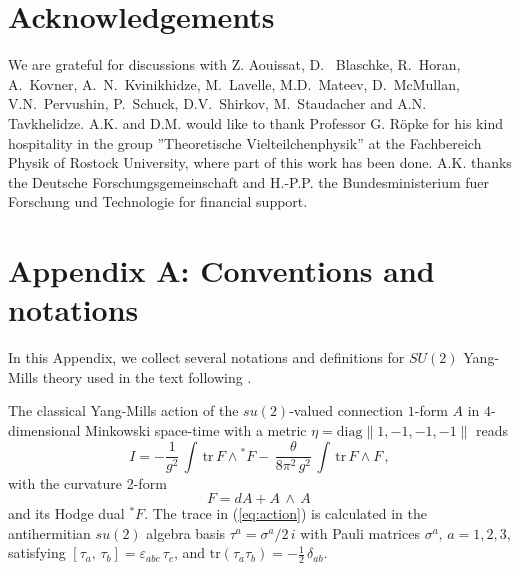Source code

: \documentclass[a4paper,12pt]{article}
\begin{document}

\section*{Acknowledgements}



We are grateful for discussions with Z. Aouissat, D. ~Blaschke,  R.~Horan,
A.~Kovner, A.~N.~Kvinikhidze,  M.~Lavelle, M.D.~Mateev, D.~McMullan,
V.N.~Pervushin, P.~Schuck, D.V.~Shirkov, M.~Staudacher and  A.N.~ Tavkhelidze.
A.K. and D.M. would like to thank Professor G. R\"opke
for his kind hospitality in the group ''Theoretische Vielteilchenphysik''
at the Fachbereich Physik of Rostock University, where part of this work has
been done. A.K. thanks the Deutsche Forschungsgemeinschaft and
H.-P.P. the Bundesministerium fuer Forschung und Technologie for
financial support.


\section*{Appendix A: Conventions and notations}


\label{ap:A}

In this Appendix, we collect several notations and definitions for $SU(2)$
Yang-Mills theory used in the text following \cite{Jackiw}.

The classical Yang-Mills action of the $su(2)$-valued connection $1$-form $A$
in $4$-dimensional Minkowski space-time with a metric $\eta =
\mbox{diag}\|1,-1,-1,-1\|$
reads
\begin{equation}
\label{eq:action}
I  =  - \frac{1}{g^2} \, \int  \, \mbox{tr} \, F \wedge {}^\ast\! F -
\, \frac{\theta}{8\pi^2\,g^2} \, \int \, \mbox{tr} \, F \wedge F \,,
\end{equation}
with the curvature 2-form
\begin{equation}
F = d A + A \, \wedge\, A\,
\end{equation}
and its Hodge dual ${}^\ast\! F$.
The trace in (\ref{eq:action}) is calculated in the
antihermitian $su(2)$ algebra basis
$\tau^a = \sigma^a/2\, i $ with Pauli matrices $\sigma^a, \, a=1,2,3$,
satisfying $[\tau_a,\, \tau_b] = \varepsilon_{abc}\,\tau_c$, and
$\mbox{tr}\left(\tau_a\tau_b\right)= - \frac{1}{2}\, \delta_{ab}$.
\end{document}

***

- **ABOUT THIS TASK**
The required answer is the number of lines in the listing above that contain the word "Yang", with nothing added.

- **TASK ANSWER**
2